Lithium has already won
Almost nine in ten DIY batteries we can identify are LiFePO4 (lithium iron phosphate). Lead-acid, AGM and gel — the default for decades — barely show up in new builds anymore.
What it means for you: if you are still pricing lead-acid to save money up front, you are now in a shrinking minority. The crowd has decided lithium's usable capacity, weight and lifespan are worth it — and falling prices have closed most of the gap.
The inverter is now optional
Only about one plan in six bothers with a mains inverter. Meanwhile roughly a third wire in dedicated USB charging — close to 1.9× as many. The phone now charges straight off the 12 V bus, no 230 V detour required.
What it means for you: modern appliances — USB devices, LED lighting, 12 V fridges, DC-friendly cooktops — let most builders skip the inverter entirely. Add one only if you have a specific 230 V (or 120 V) load that genuinely needs it, not by default.
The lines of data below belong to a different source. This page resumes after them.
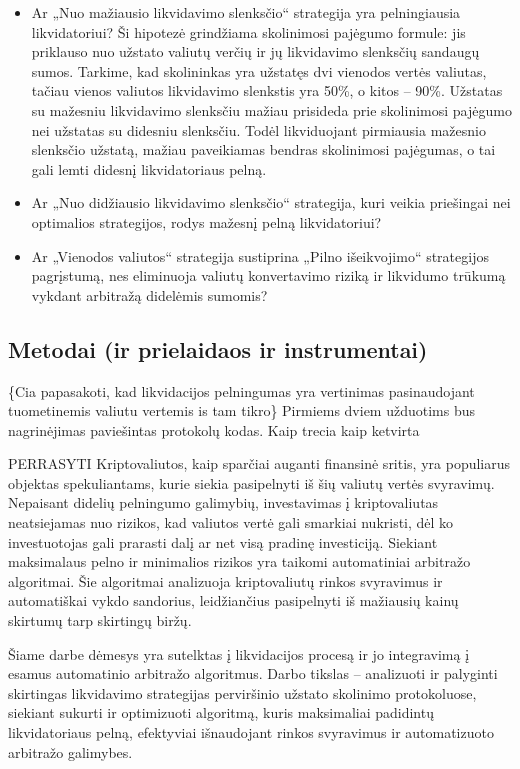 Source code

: \documentclass[]{VUMIFTemplateClass}
\begin{document}
\begin{enumerate}
  \begin{itemize}
    \item Ar „Nuo mažiausio likvidavimo slenksčio“ strategija yra pelningiausia likvidatoriui? Ši hipotezė grindžiama skolinimosi pajėgumo formule: jis priklauso nuo užstato valiutų verčių ir jų likvidavimo slenksčių sandaugų sumos. Tarkime, kad skolininkas yra užstatęs dvi vienodos vertės valiutas, tačiau vienos valiutos likvidavimo slenkstis yra 50\%, o kitos – 90\%. Užstatas su mažesniu likvidavimo slenksčiu mažiau prisideda prie skolinimosi pajėgumo nei užstatas su didesniu slenksčiu. Todėl likviduojant pirmiausia mažesnio slenksčio užstatą, mažiau paveikiamas bendras skolinimosi pajėgumas, o tai gali lemti didesnį likvidatoriaus pelną.
    \item Ar „Nuo didžiausio likvidavimo slenksčio“ strategija, kuri veikia priešingai nei optimalios strategijos, rodys mažesnį pelną likvidatoriui?
    \item Ar „Vienodos valiutos“ strategija sustiprina „Pilno išeikvojimo“ strategijos pagrįstumą, nes eliminuoja valiutų konvertavimo riziką ir likvidumo trūkumą vykdant arbitražą didelėmis sumomis?
  \end{itemize}
\end{enumerate}

\subsection{Metodai (ir prielaidaos ir instrumentai)}
\{Cia papasakoti, kad likvidacijos pelningumas yra vertinimas pasinaudojant tuometinemis valiutu vertemis is tam tikro\}
Pirmiems dviem užduotims bus nagrinėjimas paviešintas protokolų kodas.
Kaip trecia
kaip ketvirta


PERRASYTI
Kriptovaliutos, kaip sparčiai auganti finansinė sritis, yra populiarus objektas spekuliantams, kurie siekia pasipelnyti iš šių valiutų vertės svyravimų. Nepaisant didelių pelningumo galimybių, investavimas į kriptovaliutas neatsiejamas nuo rizikos, kad valiutos vertė gali smarkiai nukristi, dėl ko investuotojas gali prarasti dalį ar net visą pradinę investiciją. Siekiant maksimalaus pelno ir minimalios rizikos yra taikomi automatiniai arbitražo algoritmai. Šie algoritmai analizuoja kriptovaliutų rinkos svyravimus ir automatiškai vykdo sandorius, leidžiančius pasipelnyti iš mažiausių kainų skirtumų tarp skirtingų biržų.

Šiame darbe dėmesys yra sutelktas į likvidacijos procesą ir jo integravimą į esamus automatinio arbitražo algoritmus. Darbo tikslas – analizuoti ir palyginti skirtingas likvidavimo strategijas perviršinio užstato skolinimo protokoluose, siekiant sukurti ir optimizuoti algoritmą, kuris maksimaliai padidintų likvidatoriaus pelną, efektyviai išnaudojant rinkos svyravimus ir automatizuoto arbitražo galimybes.
\end{document}
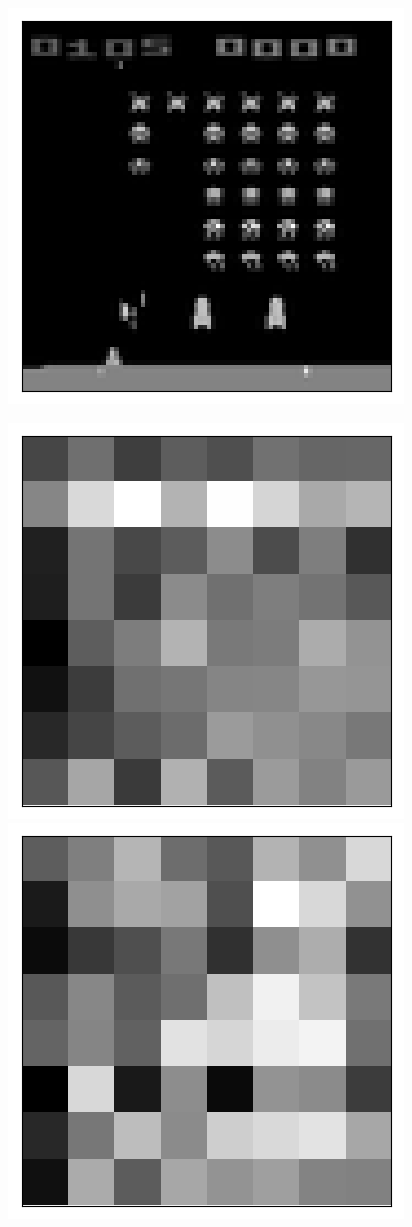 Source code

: \begin{figure}[h!]
\begin{multicols}{4}
    \includegraphics[scale=0.4]{figures/results/latent_image/beta_1_sample_90_original.png}
\end{multicols}
\begin{multicols}{4}
    \includegraphics[scale=0.3]{figures/results/latent_image/beta_1_sample_10_latent.png}
    \includegraphics[scale=0.3]{figures/results/latent_image/beta_1_sample_30_latent.png}

\end{multicols}
\end{figure}
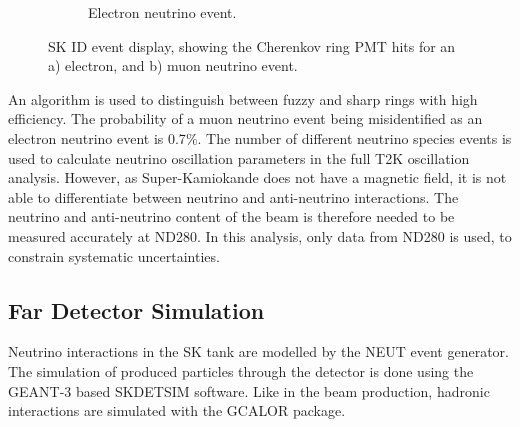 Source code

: \begin{figure}
\begin{subfigure}{.5\textwidth}
  \caption{Electron neutrino event.}
  \label{fig:skeventdisplaymuon}
\end{subfigure}
\caption{SK ID event display, showing the Cherenkov ring PMT hits for an a) electron, and b) muon neutrino event. }
\label{fig:skeventdisplay}
\end{figure}

An algorithm\cite{skrecoalg} is used to distinguish between fuzzy and sharp rings with high efficiency. The probability of a muon neutrino event being misidentified as an electron neutrino event is 0.7$\%$. The number of different neutrino species events is used to calculate neutrino oscillation parameters in the full T2K oscillation analysis. However, as Super-Kamiokande does not have a magnetic field, it is not able to differentiate between neutrino and anti-neutrino interactions. The neutrino and anti-neutrino content of the beam is therefore needed to be measured accurately at ND280. In this analysis, only data from ND280 is used, to constrain systematic uncertainties.

\subsection{Far Detector Simulation}

Neutrino interactions in the SK tank are modelled by the NEUT event generator. The simulation of produced particles through the detector is done using the GEANT-3\cite{geant3} based SKDETSIM software. Like in the beam production, hadronic interactions are simulated with the GCALOR package.

\newpage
A clear baseline build has emerged
The typical plan pairs about 2.4 kWh of lithium — roughly two 100 Ah / 12 V batteries — with around 200 W of solar and about 9 components in total. That blueprint repeats again and again across weekend vans and small boats.
What it means for you: if you are starting from scratch, that combination is a safe, well-trodden baseline to scale up or down from. The ambitious off-grid end of the dataset reaches 7.7 kWh and beyond — small-house storage built on van-grade hardware.